[Saved data entries]
================

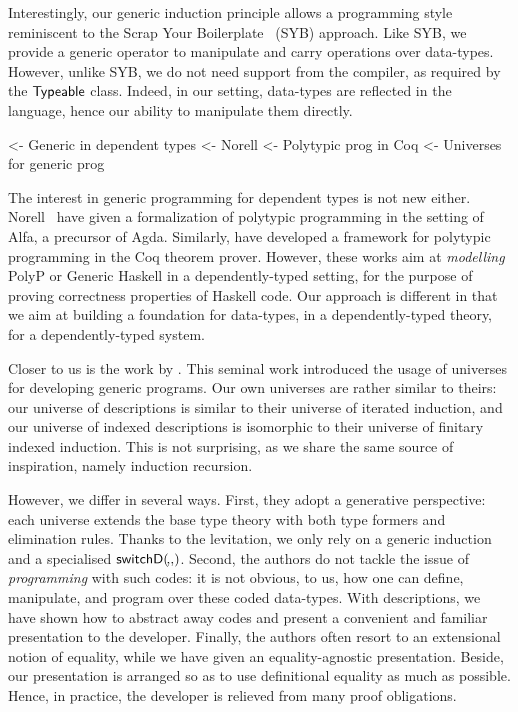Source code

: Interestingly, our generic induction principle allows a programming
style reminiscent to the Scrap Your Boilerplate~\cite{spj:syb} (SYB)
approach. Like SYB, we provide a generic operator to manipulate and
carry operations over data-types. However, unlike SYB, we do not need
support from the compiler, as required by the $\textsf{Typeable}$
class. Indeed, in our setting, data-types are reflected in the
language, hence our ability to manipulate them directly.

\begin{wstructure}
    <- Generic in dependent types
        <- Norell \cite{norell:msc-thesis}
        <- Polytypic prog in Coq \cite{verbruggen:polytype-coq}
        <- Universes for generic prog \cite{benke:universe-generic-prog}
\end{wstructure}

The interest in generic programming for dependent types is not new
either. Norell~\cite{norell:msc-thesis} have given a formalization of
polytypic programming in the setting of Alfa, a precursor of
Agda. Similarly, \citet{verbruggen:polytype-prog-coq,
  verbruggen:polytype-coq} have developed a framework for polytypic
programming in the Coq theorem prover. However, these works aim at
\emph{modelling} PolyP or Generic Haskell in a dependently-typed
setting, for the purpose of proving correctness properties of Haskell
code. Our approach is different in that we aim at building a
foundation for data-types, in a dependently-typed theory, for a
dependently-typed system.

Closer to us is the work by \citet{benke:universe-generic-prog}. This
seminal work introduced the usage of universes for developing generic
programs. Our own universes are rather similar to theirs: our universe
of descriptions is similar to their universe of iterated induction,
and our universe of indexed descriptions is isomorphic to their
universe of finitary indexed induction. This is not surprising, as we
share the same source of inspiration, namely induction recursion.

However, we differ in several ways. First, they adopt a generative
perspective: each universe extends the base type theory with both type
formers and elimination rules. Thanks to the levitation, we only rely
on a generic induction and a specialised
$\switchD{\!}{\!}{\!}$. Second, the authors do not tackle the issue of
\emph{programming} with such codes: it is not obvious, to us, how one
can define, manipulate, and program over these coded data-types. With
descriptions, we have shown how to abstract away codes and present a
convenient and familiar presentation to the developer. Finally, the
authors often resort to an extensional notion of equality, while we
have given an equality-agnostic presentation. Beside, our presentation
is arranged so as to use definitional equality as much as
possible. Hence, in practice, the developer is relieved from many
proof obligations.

================

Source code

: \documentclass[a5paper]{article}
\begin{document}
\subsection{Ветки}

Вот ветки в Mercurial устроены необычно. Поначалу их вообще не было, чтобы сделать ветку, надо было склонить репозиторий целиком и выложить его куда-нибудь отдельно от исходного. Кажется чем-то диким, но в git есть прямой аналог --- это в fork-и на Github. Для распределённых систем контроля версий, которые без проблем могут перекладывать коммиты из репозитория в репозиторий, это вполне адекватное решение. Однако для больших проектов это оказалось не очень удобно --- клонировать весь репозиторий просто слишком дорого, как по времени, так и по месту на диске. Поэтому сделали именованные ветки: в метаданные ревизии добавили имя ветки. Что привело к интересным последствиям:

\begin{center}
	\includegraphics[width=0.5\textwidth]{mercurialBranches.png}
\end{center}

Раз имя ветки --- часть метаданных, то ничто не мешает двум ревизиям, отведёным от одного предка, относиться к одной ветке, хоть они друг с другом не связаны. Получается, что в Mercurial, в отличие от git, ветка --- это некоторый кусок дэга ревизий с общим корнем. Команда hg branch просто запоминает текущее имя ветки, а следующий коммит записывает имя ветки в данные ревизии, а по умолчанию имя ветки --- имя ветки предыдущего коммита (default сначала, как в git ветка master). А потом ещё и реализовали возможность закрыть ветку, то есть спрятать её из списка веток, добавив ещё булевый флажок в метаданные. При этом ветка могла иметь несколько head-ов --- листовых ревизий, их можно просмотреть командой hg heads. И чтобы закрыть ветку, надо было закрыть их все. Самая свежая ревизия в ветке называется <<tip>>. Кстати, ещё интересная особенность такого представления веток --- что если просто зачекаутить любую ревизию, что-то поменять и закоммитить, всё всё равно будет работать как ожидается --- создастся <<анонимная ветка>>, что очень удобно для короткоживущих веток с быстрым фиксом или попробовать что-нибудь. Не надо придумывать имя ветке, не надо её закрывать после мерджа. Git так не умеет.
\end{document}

================

(EXERCISE)
Among the lines above, repeat exactly those from the line with "setting, for the" to the line with "dependently-typed system.", counting both ends.

(ANSWER TO THIS EXERCISE)
setting, for the purpose of proving correctness properties of Haskell
code. Our approach is different in that we aim at building a
foundation for data-types, in a dependently-typed theory, for a
dependently-typed system.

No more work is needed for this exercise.